WHAT YOU ARE ASKED TO DO:
I'd like the entries that follow repeated exactly, with the pictures left out.

RECORDS FOR THIS TASK:
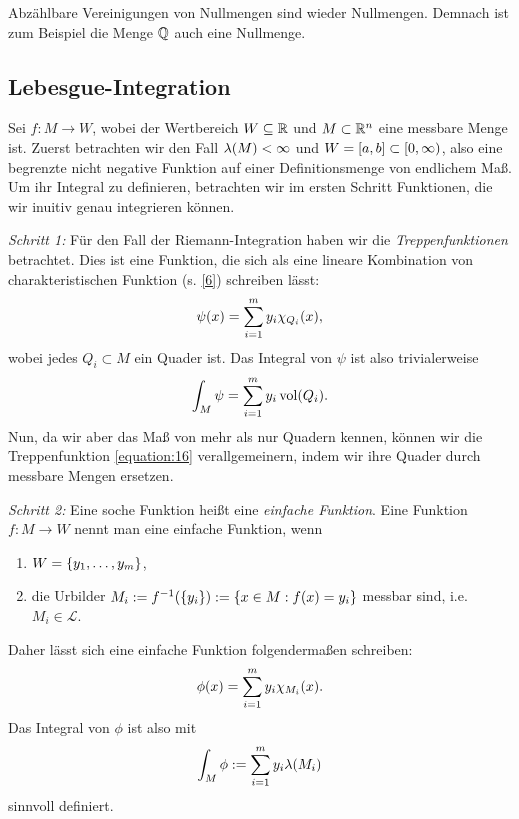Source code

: \begin{remark}\label{remark:5}
	Abzählbare Vereinigungen von Nullmengen sind wieder Nullmengen.
	Demnach ist zum Beispiel die Menge \(\Q\) auch eine Nullmenge.
\end{remark}


\subsection{Lebesgue-Integration}

Sei \(f: M \to W\), wobei der Wertbereich \(W \subseteq \R\) und \(M \subset \R^n\) eine messbare Menge ist.
Zuerst betrachten wir den Fall \(\lambda\parentheses*{M} < \infty\) und \(W = \brackets*{a, b} \subset \left[0, \infty\right)\), also eine begrenzte nicht negative Funktion auf einer Definitionsmenge von endlichem Maß.
Um ihr Integral zu definieren, betrachten wir im ersten Schritt Funktionen, die wir inuitiv genau integrieren können.

\emph{Schritt 1:} Für den Fall der Riemann-Integration haben wir die \emph{Treppenfunktionen} betrachtet.
Dies ist eine Funktion, die sich als eine lineare Kombination von charakteristischen Funktion (s. \eqref{6}) schreiben lässt:
\begin{equation}\label{equation:16}
	\psi\parentheses*{x} = \sum_{i = 1}^m y_i \chi_{Q_i}\parentheses*{x},
\end{equation}
wobei jedes \(Q_i \subset M\) ein Quader ist.
Das Integral von \(\psi\) ist also trivialerweise
\begin{equation}
	\int_M \psi = \sum_{i = 1}^m y_i \vol\parentheses*{Q_i}.
\end{equation}
Nun, da wir aber das Maß von mehr als nur Quadern kennen, können wir die Treppenfunktion \eqref{equation:16} verallgemeinern, indem wir ihre Quader durch messbare Mengen ersetzen.

\emph{Schritt 2:} Eine soche Funktion heißt eine \emph{einfache Funktion}.
Eine Funktion \(f: M \to W\) nennt man eine einfache Funktion, wenn
\begin{enumerate}
	\item \(W = \braces*{y_1, \ldots, y_m}\),
	\item die Urbilder \(M_i := f^{-1}\parentheses*{\braces*{y_i}} := \braces*{x \in M : f\parentheses*{x} = y_i}\) messbar sind, i.e. \(M_i \in \mathcal{L}\).
\end{enumerate}
Daher lässt sich eine einfache Funktion folgendermaßen schreiben:
\begin{equation}
	\phi\parentheses*{x} = \sum_{i = 1}^m y_i \chi_{M_i}\parentheses*{x}.
\end{equation}
Das Integral von \(\phi\) ist also mit
\begin{equation}\label{equation:19}
	\int_M \phi := \sum_{i = 1}^m y_i \lambda\parentheses*{M_i}
\end{equation}
sinnvoll definiert.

EXPECTED ANSWER:
Source code

: \begin{remark}\label{remark:5}
	Abzählbare Vereinigungen von Nullmengen sind wieder Nullmengen.
	Demnach ist zum Beispiel die Menge \(\Q\) auch eine Nullmenge.
\end{remark}


\subsection{Lebesgue-Integration}

Sei \(f: M \to W\), wobei der Wertbereich \(W \subseteq \R\) und \(M \subset \R^n\) eine messbare Menge ist.
Zuerst betrachten wir den Fall \(\lambda\parentheses*{M} < \infty\) und \(W = \brackets*{a, b} \subset \left[0, \infty\right)\), also eine begrenzte nicht negative Funktion auf einer Definitionsmenge von endlichem Maß.
Um ihr Integral zu definieren, betrachten wir im ersten Schritt Funktionen, die wir inuitiv genau integrieren können.

\emph{Schritt 1:} Für den Fall der Riemann-Integration haben wir die \emph{Treppenfunktionen} betrachtet.
Dies ist eine Funktion, die sich als eine lineare Kombination von charakteristischen Funktion (s. \eqref{6}) schreiben lässt:
\begin{equation}\label{equation:16}
	\psi\parentheses*{x} = \sum_{i = 1}^m y_i \chi_{Q_i}\parentheses*{x},
\end{equation}
wobei jedes \(Q_i \subset M\) ein Quader ist.
Das Integral von \(\psi\) ist also trivialerweise
\begin{equation}
	\int_M \psi = \sum_{i = 1}^m y_i \vol\parentheses*{Q_i}.
\end{equation}
Nun, da wir aber das Maß von mehr als nur Quadern kennen, können wir die Treppenfunktion \eqref{equation:16} verallgemeinern, indem wir ihre Quader durch messbare Mengen ersetzen.

\emph{Schritt 2:} Eine soche Funktion heißt eine \emph{einfache Funktion}.
Eine Funktion \(f: M \to W\) nennt man eine einfache Funktion, wenn
\begin{enumerate}
	\item \(W = \braces*{y_1, \ldots, y_m}\),
	\item die Urbilder \(M_i := f^{-1}\parentheses*{\braces*{y_i}} := \braces*{x \in M : f\parentheses*{x} = y_i}\) messbar sind, i.e. \(M_i \in \mathcal{L}\).
\end{enumerate}
Daher lässt sich eine einfache Funktion folgendermaßen schreiben:
\begin{equation}
	\phi\parentheses*{x} = \sum_{i = 1}^m y_i \chi_{M_i}\parentheses*{x}.
\end{equation}
Das Integral von \(\phi\) ist also mit
\begin{equation}\label{equation:19}
	\int_M \phi := \sum_{i = 1}^m y_i \lambda\parentheses*{M_i}
\end{equation}
sinnvoll definiert.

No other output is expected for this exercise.